The biggest problem we have with central banks is that they are run by academics with ZERO real world experience. This applies not just at the Fed, but most central banks with the lone exception of Bank of China. The greatest danger this presents is that the money-center banks manipulate the central bankers during states of financial panic and they who are so frightened, they will do whatever the money-center banks tell them.

Bank of England

In the USA, there is nobody who would investigate the dark corners of the Federal Reserve being manipulated by the NY bankers who walk of water without ice. However, the system is much more open in Britain where the bankers do not control the courts as they do in New York City. Consequently, the Bank of England (BoE) is now being investigated by the Serious Fraud Office (SFO) for being “too” friendly with the money-center banks during the crisis of 2008.

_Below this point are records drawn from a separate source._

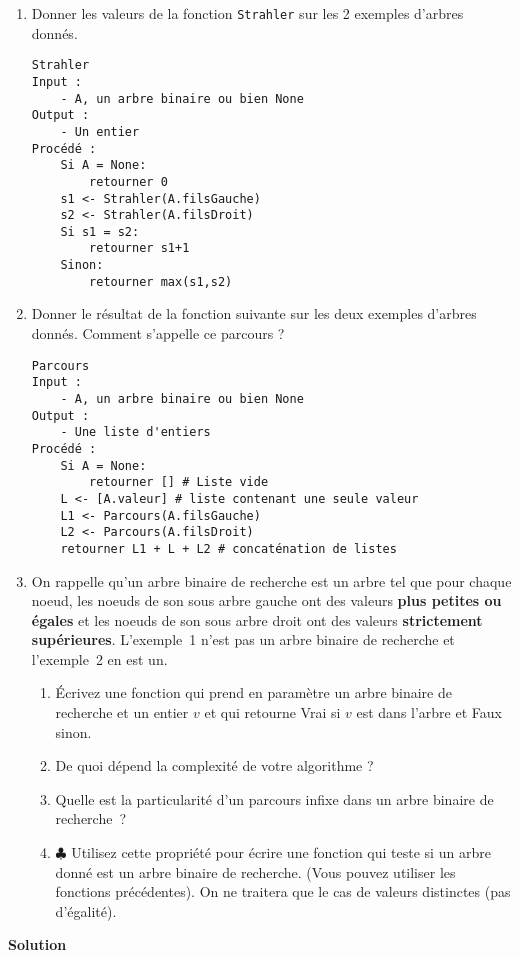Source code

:\begin{exercice}
\begin{enumerate}
\item Donner les valeurs de la fonction {\tt Strahler} sur les 2 exemples d'arbres donnés.
\begin{lstlisting}
Strahler
Input :
    - A, un arbre binaire ou bien None
Output :
    - Un entier
Procédé :
	Si A = None:
	    retourner 0
	s1 <- Strahler(A.filsGauche)
	s2 <- Strahler(A.filsDroit)
	Si s1 = s2:
	    retourner s1+1
	Sinon:
	    retourner max(s1,s2)
\end{lstlisting}


\item Donner le résultat de la fonction suivante sur les deux exemples d'arbres donnés. Comment s'appelle ce parcours ?

\begin{lstlisting}
Parcours
Input :
    - A, un arbre binaire ou bien None
Output :
    - Une liste d'entiers
Procédé :
	Si A = None:
	    retourner [] # Liste vide
	L <- [A.valeur] # liste contenant une seule valeur
	L1 <- Parcours(A.filsGauche)
	L2 <- Parcours(A.filsDroit)
	retourner L1 + L + L2 # concaténation de listes
\end{lstlisting}

\item On rappelle qu'un arbre binaire de recherche est un arbre tel que pour chaque noeud, les noeuds de son sous arbre gauche ont des valeurs \textbf{plus petites ou égales} et les noeuds de son sous arbre droit ont des valeurs \textbf{strictement supérieures}. L'exemple~1 n'est pas un arbre  binaire de recherche et l'exemple~2 en est un. 
\begin{enumerate}
\item \'Ecrivez une fonction qui prend en paramètre un arbre binaire de recherche et un entier $v$ et qui retourne Vrai si $v$ est dans l'arbre et Faux sinon.
\item De quoi dépend la complexité de votre algorithme ?
\item Quelle est la particularité d'un parcours infixe dans un arbre binaire de recherche~?
\item $\clubsuit$ Utilisez cette propriété pour écrire une fonction qui teste si un arbre donné est un arbre binaire de recherche. (Vous pouvez utiliser les fonctions précédentes). On ne traitera que le cas de valeurs distinctes (pas d'égalité). 
\end{enumerate}

\end{enumerate}

\textbf{Solution}


\end{exercice}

Last year, the BoE was cleared of “improper conduct” in the currency market manipulation allegations of the money-center banks. Nevertheless, major corporations are starting to wise-up to TRANSACTION banking. A light is starting to go on that by no means can you go to these clowns for corporate hedging and advice for they will ALWAYS rig the game to make as much profit on the trading scalping clients until they bleed.

So while in the USA the banks can still bribe Congress to repeal Dodd-Frank and open the gates to money falling once again from heaven, that is not the case OUTSIDE the USA. Even the movie the FORECASTER is being shown around the world except the USA because of the elite control of the bankers who tell the Fed what to do and when, the Justice Department, and New York Federal Judges protect them every chance they get. We have NOBODY outside of their control to investigate anything.

Britain’s Serious Fraud Office’s investigators are now probing the central bank for possible fraud related to liquidity auctions between 2007 and 2008. During the financial crisis, the BoE invited banks to borrow money from the central bank, in exchange for collateral. This was conducted through a series of “liquidity auctions” where the funds were intended to prevent the banks collapsing.